Stored records
------------------------------------

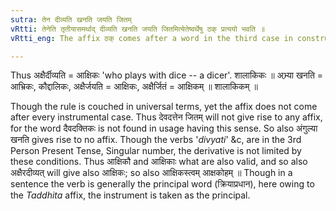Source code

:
 ```yaml
---
sutra: तेन दीव्यति खनति जयति जितम्
vRtti: तेनेति तृतीयासमर्थाद् दीव्यति खनति जयति जितमित्येतेष्वर्थेषु ठक् प्रत्ययो भवति ॥
vRtti_eng: The affix ठक् comes after a word in the third case in construction, in the sense of, 'he plays', 'he digs', ' he conquers' or 'he is conquered'.

---
```

Thus अक्षैर्दीव्यति = आक्षिकः 'who plays with dice -- a dicer'. शालाकिकः ॥ अभ्र्या खनति = आभ्रिकः, कौद्दालिकः, अक्षैर्जयति = आक्षिकः, अक्षैर्जितं = आक्षिकम् ॥ शालाकिकम् ॥

Though the rule is couched in universal terms, yet the affix does not come after every instrumental case. Thus देवदत्तेन जितम् will not give rise to any affix, for the word दैवदक्तिकः is not found in usage having this sense. So also अंगुल्या खनति gives rise to no affix. Though the verbs '_divyati_' &c, are in the 3rd Person Present Tense, Singular number, the derivative is not limited by these conditions. Thus आक्षिकौ and आक्षिकाः what are also valid, and so also अक्षैरदीव्यत् will give also आक्षिकः; so also आक्षिकस्त्वम् आक्षकोहम् ॥ Though in a sentence the verb is generally the principal word (क्रियाप्रधान), here owing to the _Taddhita_ affix, the instrument is taken as the principal.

------------------------------------

■ **Task requirements**: Copy all records exactly; omit images.

■ **Output for this task**:
Source code

:
 ```yaml
---
sutra: तेन दीव्यति खनति जयति जितम्
vRtti: तेनेति तृतीयासमर्थाद् दीव्यति खनति जयति जितमित्येतेष्वर्थेषु ठक् प्रत्ययो भवति ॥
vRtti_eng: The affix ठक् comes after a word in the third case in construction, in the sense of, 'he plays', 'he digs', ' he conquers' or 'he is conquered'.

---
```

Thus अक्षैर्दीव्यति = आक्षिकः 'who plays with dice -- a dicer'. शालाकिकः ॥ अभ्र्या खनति = आभ्रिकः, कौद्दालिकः, अक्षैर्जयति = आक्षिकः, अक्षैर्जितं = आक्षिकम् ॥ शालाकिकम् ॥

Though the rule is couched in universal terms, yet the affix does not come after every instrumental case. Thus देवदत्तेन जितम् will not give rise to any affix, for the word दैवदक्तिकः is not found in usage having this sense. So also अंगुल्या खनति gives rise to no affix. Though the verbs '_divyati_' &c, are in the 3rd Person Present Tense, Singular number, the derivative is not limited by these conditions. Thus आक्षिकौ and आक्षिकाः what are also valid, and so also अक्षैरदीव्यत् will give also आक्षिकः; so also आक्षिकस्त्वम् आक्षकोहम् ॥ Though in a sentence the verb is generally the principal word (क्रियाप्रधान), here owing to the _Taddhita_ affix, the instrument is taken as the principal.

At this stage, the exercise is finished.